# Letter to the Editor Re: Canada's Role in the Fight Against ISIS



## Gronk (24 Oct 2014)

The following is a letter to the editor printed in my local newspaper here in Whitehorse.

Re: Debate about the Canadian Armed Forces' role in the fight against ISIS

   As a Canadian Veteran, I would like to dispel a few myths, and elevate the debate in regards to Canada's role in this fight against ISIS. I am angered that all the political parties in this country seem to be trying to "score points" in regards to this issue on the backs of the brave men and women whose task it is to carry out this mission.

   Myth #1 - "This is/is not a 'Combat Mission'" : There is no such thing as a "Combat" mission, there are only missions. Sometimes your mission is dangerous, sometimes it isn't. Sometimes you are armed, sometimes you are not. Sometimes it is an overseas mission, sometimes domestic. Sometimes you wear a blue beret, sometimes a green helmet. The made up title of "Combat Mission" has no bearing on your task, it's difficulty, or it's danger. It does not exist. I have served on operations in Canada where I was armed, but not in danger, and I know unarmed military observers who were in extreme danger on their operations.
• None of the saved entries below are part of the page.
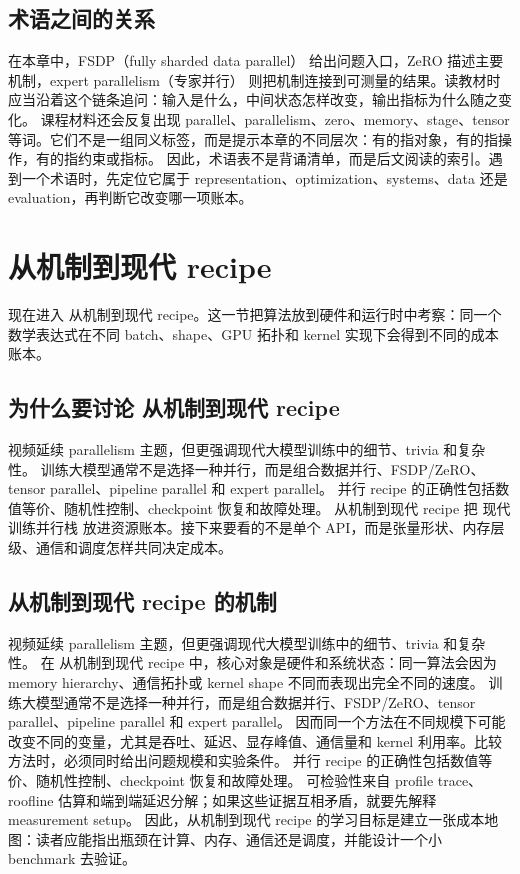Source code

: \documentclass[a4paper]{article}
\begin{document}
\subsection{术语之间的关系}
在本章中，FSDP（fully sharded data parallel） 给出问题入口，ZeRO 描述主要机制，expert parallelism（专家并行） 则把机制连接到可测量的结果。读教材时应当沿着这个链条追问：输入是什么，中间状态怎样改变，输出指标为什么随之变化。
课程材料还会反复出现 parallel、parallelism、zero、memory、stage、tensor 等词。它们不是一组同义标签，而是提示本章的不同层次：有的指对象，有的指操作，有的指约束或指标。
因此，术语表不是背诵清单，而是后文阅读的索引。遇到一个术语时，先定位它属于 representation、optimization、systems、data 还是 evaluation，再判断它改变哪一项账本。
\section{从机制到现代 recipe}
现在进入 从机制到现代 recipe。这一节把算法放到硬件和运行时中考察：同一个数学表达式在不同 batch、shape、GPU 拓扑和 kernel 实现下会得到不同的成本账本。
\subsection{为什么要讨论 从机制到现代 recipe}
视频延续 parallelism 主题，但更强调现代大模型训练中的细节、trivia 和复杂性。
训练大模型通常不是选择一种并行，而是组合数据并行、FSDP/ZeRO、tensor parallel、pipeline parallel 和 expert parallel。
并行 recipe 的正确性包括数值等价、随机性控制、checkpoint 恢复和故障处理。
从机制到现代 recipe 把 现代训练并行栈 放进资源账本。接下来要看的不是单个 API，而是张量形状、内存层级、通信和调度怎样共同决定成本。
\subsection{从机制到现代 recipe 的机制}
视频延续 parallelism 主题，但更强调现代大模型训练中的细节、trivia 和复杂性。 在 从机制到现代 recipe 中，核心对象是硬件和系统状态：同一算法会因为 memory hierarchy、通信拓扑或 kernel shape 不同而表现出完全不同的速度。
训练大模型通常不是选择一种并行，而是组合数据并行、FSDP/ZeRO、tensor parallel、pipeline parallel 和 expert parallel。 因而同一个方法在不同规模下可能改变不同的变量，尤其是吞吐、延迟、显存峰值、通信量和 kernel 利用率。比较方法时，必须同时给出问题规模和实验条件。
并行 recipe 的正确性包括数值等价、随机性控制、checkpoint 恢复和故障处理。 可检验性来自 profile trace、roofline 估算和端到端延迟分解；如果这些证据互相矛盾，就要先解释 measurement setup。
因此，从机制到现代 recipe 的学习目标是建立一张成本地图：读者应能指出瓶颈在计算、内存、通信还是调度，并能设计一个小 benchmark 去验证。
\end{document}
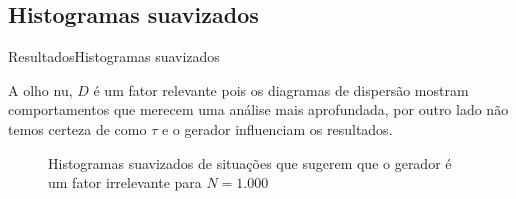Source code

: \documentclass[10pt,xcolor={dvipsnames}]{beamer}
\begin{document}
\subsection{Histogramas suavizados}
\begin{frame}{Resultados}{Histogramas suavizados}
\begin{block}{}
	A olho nu, $D$ é um fator relevante pois os diagramas de dispersão mostram comportamentos que merecem uma análise mais aprofundada, por outro lado não temos certeza de como $\tau$ e o gerador influenciam os resultados. 
\pause
	\begin{figure} %
		\centering
		\caption{Histogramas suavizados de situações que sugerem que o gerador é um fator irrelevante para $N=1.000$}\label{fig:GeradorIrrelevante1k}
	\end{figure}
\end{block}
\end{frame}
\end{document}
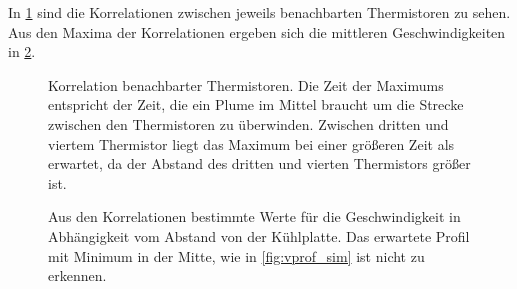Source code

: In \cref{fig:korr} sind die Korrelationen zwischen jeweils benachbarten Thermistoren zu sehen. Aus den Maxima der Korrelationen ergeben sich die mittleren Geschwindigkeiten in \cref{fig:v_korr}.
\\
\begin{figure}
	\caption{Korrelation benachbarter Thermistoren. Die Zeit der Maximums entspricht der Zeit, die ein Plume im Mittel braucht um die Strecke zwischen den Thermistoren zu überwinden. Zwischen dritten und viertem Thermistor liegt das Maximum bei einer größeren Zeit als erwartet, da der Abstand des dritten und vierten Thermistors größer ist.}\label{fig:korr}
\end{figure}
\begin{figure}
	\caption{Aus den Korrelationen bestimmte Werte für die Geschwindigkeit in Abhängigkeit vom Abstand von der Kühlplatte. Das erwartete Profil mit Minimum in der Mitte, wie in \cref{fig:vprof_sim} ist nicht zu erkennen.}\label{fig:v_korr}
\end{figure}

%












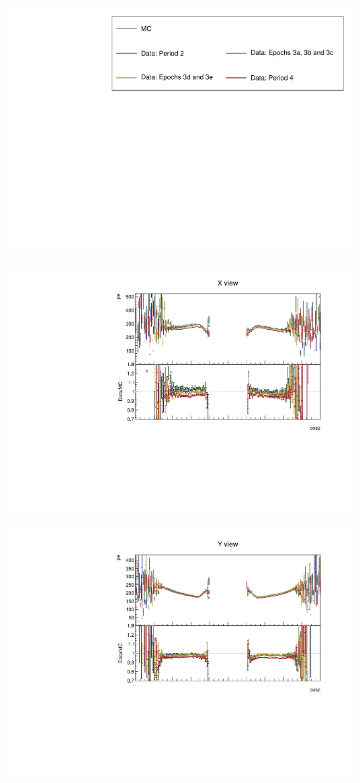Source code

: \documentclass[12pt,a4paper]{article}
\begin{document}
\begin{figure}[!ht]
  \begin{subfigure}{\textwidth}
    \centering
    \includegraphics[height=0.2\linewidth]{essentialsec_tb/legend.pdf}
  \end{subfigure}
  \vspace*{2mm}
  
  \begin{subfigure}{0.5\textwidth}
    \includegraphics[width=\linewidth]{PlotsAngularDistribution/pe_cosz_x.pdf}
  \end{subfigure}
  \begin{subfigure}{0.5\textwidth}
    \includegraphics[width=\linewidth]{PlotsAngularDistribution/pe_cosz_y.pdf}

\end{subfigure}
\end{figure}
\end{document}
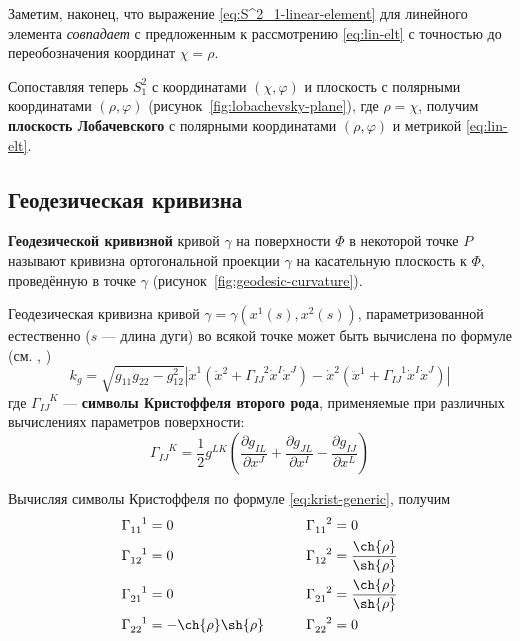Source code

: \documentclass{article}
\numberwithin{equation}{section}
\renewcommand{\phi}{\varphi}
\newcommand{\krist}[3]{\Gamma^{\phantom{#1 #2}#3}_{#1 #2}}
\newcommand{\neword}[1]{\textbf{#1}}
\providecommand{\abs}[1]{\left \lvert{#1}\right \rvert}
\begin{document}
Заметим, наконец, что выражение \eqref{eq:S^2_1-linear-element} для
линейного элемента \emph{совпадает} с предложенным к рассмотрению
\eqref{eq:lin-elt} с точностью до переобозначения координат $\chi =
\rho$.

Сопоставляя теперь $S^2_1$ с координатами $(\chi, \phi)$ и плоскость с
полярными координатами $(\rho, \phi)$
(рисунок \ref{fig:lobachevsky-plane}), где $\rho=\chi$, получим
\neword{плоскость Лобачевского} с полярными координатами $(\rho,
\phi)$ и метрикой \eqref{eq:lin-elt}.

\subsection{Геодезическая кривизна}

\neword{Геодезической кривизной} кривой $\gamma$ на поверхности $\Phi$
в некоторой точке $P$ называют кривизна ортогональной проекции
$\gamma$ на касательную плоскость к $\Phi$, проведённую в точке
$\gamma$ (рисунок \ref{fig:geodesic-curvature}).



Геодезическая кривизна кривой $\gamma = \gamma(x^1(s), x^2(s))$,
параметризованной естественно ($s$ — длина дуги) во всякой точке может
быть вычислена по формуле (см. \cite{pogorelov74}, \cite{rashevsky50})
\begin{equation}\label{eq:geodesic-curvature}
  k_g = \sqrt{g_{11} g_{22} - g_{12}^2}\abs{\dot{x}^1 (\ddot{x}^2 +
    \krist{I}{J}{2} \dot{x}^I \dot{x}^J) - \dot{x}^2 (\ddot{x}^1 +
    \krist{I}{J}{1} \dot{x}^I \dot{x}^J)}
\end{equation}
где $\krist{I}{J}{K}$ — \neword{символы Кристоффеля второго рода},
применяемые при различных вычислениях параметров поверхности:
\begin{equation}\label{eq:krist-generic}
  \krist{I}{J}{K} = \frac{1}{2} g^{LK} \left (
    \frac{\partial{g_{IL}}}{\partial{x^J}} +
    \frac{\partial{g_{JL}}}{\partial{x^I}} -
    \frac{\partial{g_{IJ}}}{\partial{x^L}} \right )
\end{equation}

Вычисляя символы Кристоффеля по формуле \eqref{eq:krist-generic},
получим
\begin{equation}\label{eq:krist}
  \begin{aligned}
    \krist{1}{1}{1} &= 0 &\qquad \krist{1}{1}{2} &= 0 \\
    \krist{1}{2}{1} &= 0 &\qquad \krist{1}{2}{2} &= \frac{\ch{\rho}}{\sh{\rho}} \\
    \krist{2}{1}{1} &= 0 &\qquad \krist{2}{1}{2} &= \frac{\ch{\rho}}{\sh{\rho}} \\
    \krist{2}{2}{1} &= -\ch{\rho} \sh{\rho} &\qquad \krist{2}{2}{2} & = 0
  \end{aligned}
\end{equation}
  
\end{document}
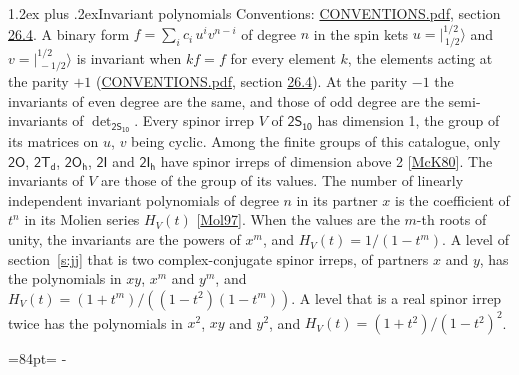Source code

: \documentclass[10pt,a4paper]{article}
\makeatletter
\renewcommand\section{\@startsection{section}{1}{\z@}{-3ex plus -1ex minus -.2ex}%
  {1.2ex plus .2ex}{\normalfont\large\sffamily\bfseries\color{parttitle}}}
\newcommand{\needspace}[1]{\par\penalty-100\begingroup\dimen0=#1\relax\dimen2=\pagegoal
  \advance\dimen2-\pagetotal\ifdim\dimen0>\dimen2\relax\ifdim\dimen2>0pt\vfil\break\fi\fi
  \endgroup}
\numberwithin{equation}{section}
\newcommand{\grp}[1]{\mathsf{#1}}
\newcommand{\jm}[2]{\bigl\lvert{}^{#1}_{\,#2}\bigr\rangle}
\makeatother
\begin{document}
\section{Invariant polynomials}\label{s:invariants}
Conventions: \href{../../CONVENTIONS.pdf}{CONVENTIONS.pdf}, section \href{../../CONVENTIONS.pdf\#conv.26.4}{26.4}.
\leavevmode\label{n:local.binary.form}A binary form $f = \sum_i c_i\, u^i v^{n-i}$ of degree $n$ in the spin kets $u = \jm{1/2}{1/2}$ and $v = \jm{1/2}{-1/2}$ is invariant when $k f = f$ for every element $k$, the elements acting at the parity $+1$ (\href{../../CONVENTIONS.pdf}{CONVENTIONS.pdf}, section \href{../../CONVENTIONS.pdf\#conv.26.4}{26.4}). At the parity $-1$ the invariants of even degree are the same, and those of odd degree are the semi-invariants of $\det_{\grp{2S_{10}}}$.
\leavevmode\label{n:function.hilbert}Every spinor irrep $V$ of $\grp{2S_{10}}$ has dimension 1, the group of its matrices on $u$, $v$ being cyclic. Among the finite groups of this catalogue, only $\grp{2O}$, $\grp{2T_{d}}$, $\grp{2O_{h}}$, $\grp{2I}$ and $\grp{2I_{h}}$ have spinor irreps of dimension above 2 [\href{../../../REFERENCES.pdf\#ref.McK80}{McK80}]. The invariants of $V$ are those of the group of its values. \label{n:local.partner.x}The number of linearly independent invariant polynomials of degree $n$ in its partner $x$ is the coefficient of $t^n$ in its Molien series $H_V(t)$ [\href{../../../REFERENCES.pdf\#ref.Mol97}{Mol97}]. When the values are the $m$-th roots of unity, the invariants are the powers of $x^{m}$, and $H_V(t) = 1/(1 - t^{m})$. A level of section~\ref{s:jj} that is two complex-conjugate spinor irreps, of partners $x$ and $y$, has the polynomials in $xy$, $x^{m}$ and $y^{m}$, and $H_V(t) = (1 + t^{m})/((1 - t^{2})(1 - t^{m}))$. A level that is a real spinor irrep twice has the polynomials in $x^{2}$, $xy$ and $y^{2}$, and $H_V(t) = (1 + t^{2})/(1 - t^{2})^{2}$.
\needspace{84pt}
\end{document}
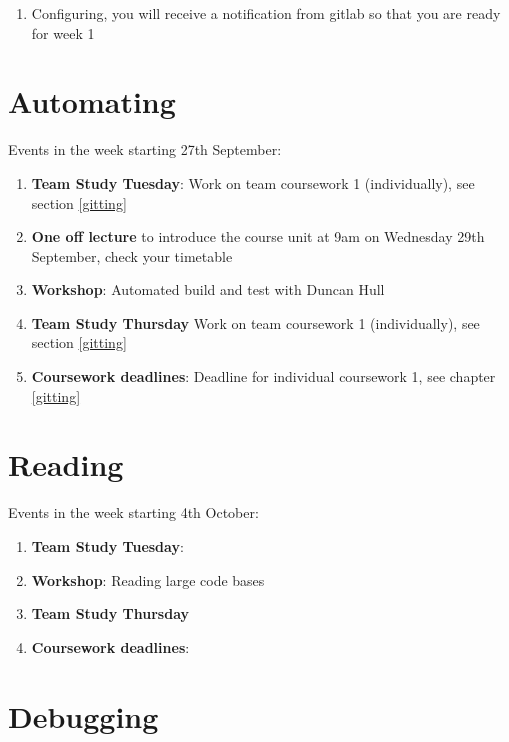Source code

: \documentclass[
]{book}
\providecommand{\tightlist}{%
  \setlength{\itemsep}{0pt}\setlength{\parskip}{0pt}}
\begin{document}
\begin{enumerate}
\def\labelenumi{\arabic{enumi}.}
\tightlist
\item
  Configuring, you will receive a notification from gitlab so that you are ready for week 1
\end{enumerate}

\hypertarget{week1}{%
\section{Automating}\label{week1}}

Events in the week starting 27th September:

\begin{enumerate}
\def\labelenumi{\arabic{enumi}.}
\tightlist
\item
  \textbf{Team Study Tuesday}: Work on team coursework 1 (individually), see section \ref{gitting}
\item
  \textbf{One off lecture} to introduce the course unit at 9am on Wednesday 29th September, check your timetable
\item
  \textbf{Workshop}: Automated build and test with Duncan Hull
\item
  \textbf{Team Study Thursday} Work on team coursework 1 (individually), see section \ref{gitting}
\item
  \textbf{Coursework deadlines}: Deadline for individual coursework 1, see chapter \ref{gitting}
\end{enumerate}

\hypertarget{week2}{%
\section{Reading}\label{week2}}

Events in the week starting 4th October:

\begin{enumerate}
\def\labelenumi{\arabic{enumi}.}
\tightlist
\item
  \textbf{Team Study Tuesday}:
\item
  \textbf{Workshop}: Reading large code bases
\item
  \textbf{Team Study Thursday}
\item
  \textbf{Coursework deadlines}:
\end{enumerate}

\hypertarget{week3}{%
\section{Debugging}\label{week3}}
\end{document}
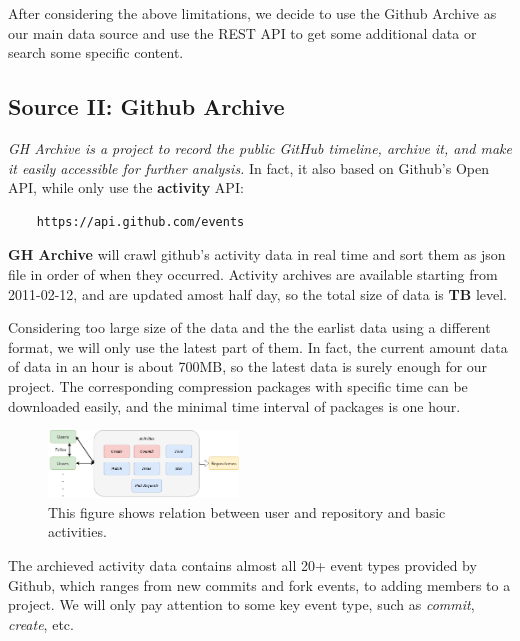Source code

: After considering the above limitations, we decide to use the Github Archive\cite{gha} as our main data source and use the REST API to get some additional data or search some specific content.


\subsection{Source II: Github Archive}

\textit{GH Archive\cite{gha} is a project to record the public GitHub timeline, archive it, and make it easily accessible for further analysis.} In fact, it also based on Github's Open API, while only use the \textbf{activity} API:



\begin{verbatim}
    https://api.github.com/events
\end{verbatim}


\textbf{GH Archive} will crawl github's activity data in real time and sort them as json file in order of when they occurred. Activity archives are available starting from 2011-02-12, and are updated amost half day, so the total size of data is \textbf{TB} level. 

Considering too large size of the data and the the earlist data using a different format, we will only use the latest part of them. In fact, the current amount data of data in an hour is about 700MB, so the latest data is surely enough for our project. The corresponding compression packages with specific time can be downloaded easily, and the minimal time interval of packages is one hour. 

\begin{figure}[H]
    \centering
    \includegraphics[width=0.45\textwidth]{./pic/github.png}
    \caption{This figure shows relation between user and repository and basic activities.}
    \label{fig:github}
\end{figure}


The archieved activity data contains almost all 20+ event types provided by Github, which ranges from new commits and fork events, to adding members to a project. We will only pay attention to some key event type, such as \textit{commit}, \textit{create}, etc.


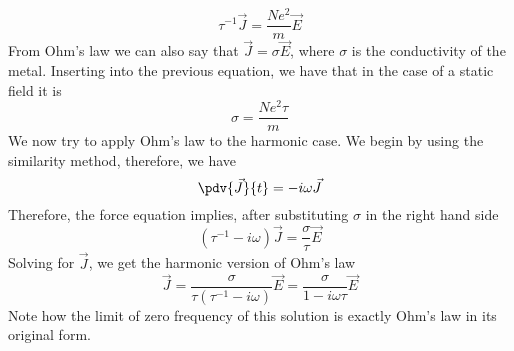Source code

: \documentclass[../electromagnetism.tex]{subfiles}
\begin{document}
\begin{equation}
	\tau^{-1}\vec{J}=\frac{Ne^2}{m}\vec{E}
	\label{eq:staticsol1.csol}
\end{equation}
From Ohm's law we can also say that $\vec{J}=\sigma\vec{E}$, where $\sigma$ is the conductivity of the metal. Inserting into the previous equation, we have that in the case of a static field it is
\begin{equation}
	\sigma=\frac{Ne^2\tau}{m}
	\label{eq:condstatic.csol}
\end{equation}
We now try to apply Ohm's law to the harmonic case. We begin by using the similarity method, therefore, we have
\begin{equation*}
	\pdv{\vec{J}}{t}=-i\omega\vec{J}
\end{equation*}
Therefore, the force equation implies, after substituting $\sigma$ in the right hand side 
\begin{equation*}
	\left( \tau^{-1}-i\omega \right)\vec{J}=\frac{\sigma}{\tau}\vec{E}
\end{equation*}
Solving for $\vec{J}$, we get the harmonic version of Ohm's law
\begin{equation}
	\vec{J}=\frac{\sigma}{\tau\left( \tau^{-1}-i\omega \right)}\vec{E}=\frac{\sigma}{1-i\omega\tau}\vec{E}
	\label{eq:dynamicohm.csol}
\end{equation}
Note how the limit of zero frequency of this solution is exactly Ohm's law in its original form.\\
\end{document}
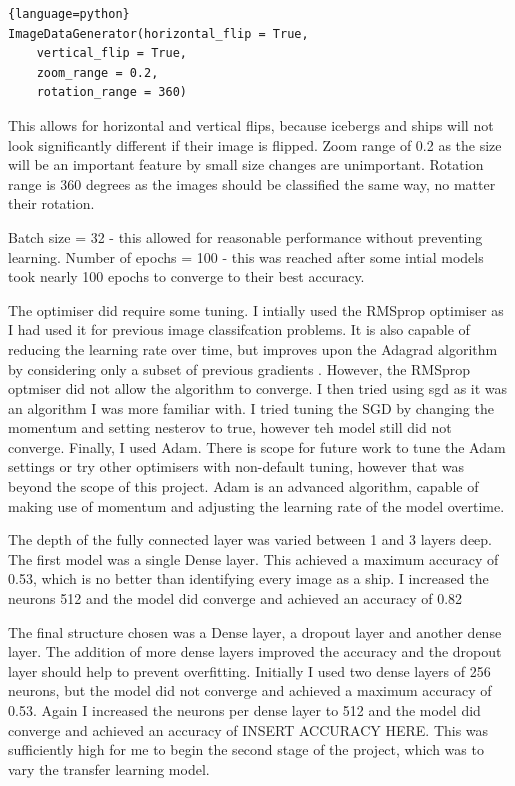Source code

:\documentclass{article}
\begin{document}
\begin{lstlisting}{language=python}
ImageDataGenerator(horizontal_flip = True,
	vertical_flip = True,
	zoom_range = 0.2,
	rotation_range = 360)
\end{lstlisting}

This allows for horizontal and vertical flips, because icebergs and ships will not look significantly different if their image is flipped. Zoom range of 0.2 as the size will be an important feature by small size changes are unimportant. Rotation range is 360 degrees as the images should be classified the same way, no matter their rotation. 

Batch size = 32 - this allowed for reasonable performance without preventing learning. 
Number of epochs = 100 - this was reached after some intial models took nearly 100 epochs to converge to their best accuracy.

The optimiser did require some tuning. I intially used the RMSprop optimiser as I had used it for previous image classifcation problems. It is also capable of reducing the learning rate over time, but improves upon the Adagrad algorithm by considering only a subset of previous gradients \cite{ruder2016overview}. However, the RMSprop optmiser did not allow the algorithm to converge. I then tried using sgd as it was an algorithm I was more familiar with. I tried tuning the SGD by changing the momentum and setting nesterov to true, however teh model still did not converge. Finally, I used Adam. There is scope for future work to tune the Adam settings or try other optimisers with non-default tuning, however that was beyond the scope of this project. Adam is an advanced algorithm, capable of making use of momentum and adjusting the learning rate of the model overtime. \cite{ruder2016overview}

The depth of the fully connected layer was varied between 1 and 3 layers deep. The first model was a single Dense layer. This achieved a maximum accuracy of 0.53, which is no better than identifying every image as a ship. I increased the neurons  512 and the model did converge and achieved an accuracy of 0.82

The final structure chosen was a Dense layer, a dropout layer and another dense layer. The addition of more dense layers improved the accuracy and the dropout layer should help to prevent overfitting. Initially I used two dense layers of 256 neurons, but the model did not converge and achieved a maximum accuracy of 0.53. Again I increased the neurons per dense layer to 512 and the model did converge and achieved an accuracy of INSERT ACCURACY HERE. This was sufficiently high for me to begin the second stage of the project, which was to vary the transfer learning model. 
\end{document}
   Myth #2 - "We need to have an 'Exit Strategy'" : Another beast that does not exist. No nation, alliance, empire, city state, clan or tribe has ever, in the history of armed conflict, going back to the stone age, gone into a fight with an "Exit strategy" or, if you prefer, a plan to leave immediately if, "Things don't work out the way we plan". There are two sayings that military commanders use when making a battle plan, "No plan survives contact with the enemy" and, "The enemy always gets to have their say in your plan". The "Fog of war" permeates every armed conflict. If someone tells you, with any kind of certainty, "This is what will happen on this mission" , he is lying to you. There are simply too many possible outcomes in armed conflict. The variables are endless. Having an "Exit strategy" going into war is like planning your wedding for noon, and having a date lined up for nine o'clock in case it doesn't work out. It is what it is, war will be what it will be.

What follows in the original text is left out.